> **Your instructions**
Among the lines below, how many have the word "synchronous"? The reply is that number alone.
*** Opening The data ***
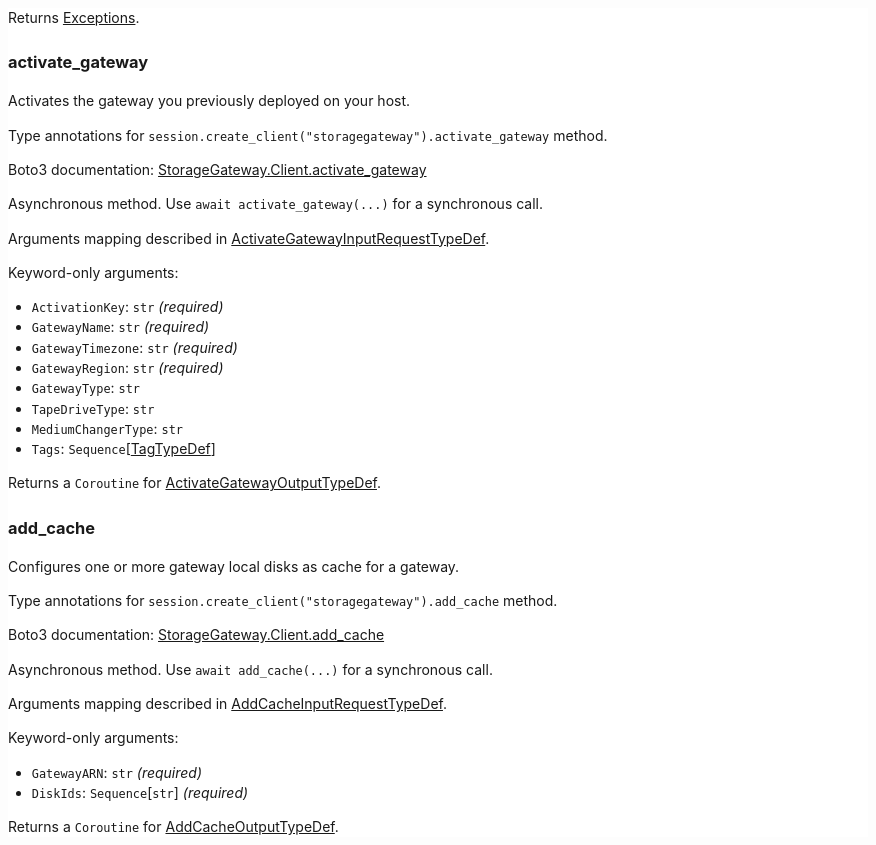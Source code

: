Returns [Exceptions](#exceptions).

<a id="activate_gateway"></a>

### activate_gateway

Activates the gateway you previously deployed on your host.

Type annotations for `session.create_client("storagegateway").activate_gateway`
method.

Boto3 documentation:
[StorageGateway.Client.activate_gateway](https://boto3.amazonaws.com/v1/documentation/api/latest/reference/services/storagegateway.html#StorageGateway.Client.activate_gateway)

Asynchronous method. Use `await activate_gateway(...)` for a synchronous call.

Arguments mapping described in
[ActivateGatewayInputRequestTypeDef](./type_defs.md#activategatewayinputrequesttypedef).

Keyword-only arguments:

- `ActivationKey`: `str` *(required)*
- `GatewayName`: `str` *(required)*
- `GatewayTimezone`: `str` *(required)*
- `GatewayRegion`: `str` *(required)*
- `GatewayType`: `str`
- `TapeDriveType`: `str`
- `MediumChangerType`: `str`
- `Tags`: `Sequence`\[[TagTypeDef](./type_defs.md#tagtypedef)\]

Returns a `Coroutine` for
[ActivateGatewayOutputTypeDef](./type_defs.md#activategatewayoutputtypedef).

<a id="add_cache"></a>

### add_cache

Configures one or more gateway local disks as cache for a gateway.

Type annotations for `session.create_client("storagegateway").add_cache`
method.

Boto3 documentation:
[StorageGateway.Client.add_cache](https://boto3.amazonaws.com/v1/documentation/api/latest/reference/services/storagegateway.html#StorageGateway.Client.add_cache)

Asynchronous method. Use `await add_cache(...)` for a synchronous call.

Arguments mapping described in
[AddCacheInputRequestTypeDef](./type_defs.md#addcacheinputrequesttypedef).

Keyword-only arguments:

- `GatewayARN`: `str` *(required)*
- `DiskIds`: `Sequence`\[`str`\] *(required)*

Returns a `Coroutine` for
[AddCacheOutputTypeDef](./type_defs.md#addcacheoutputtypedef).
*** Closing The data ***
> **Exercise result**
2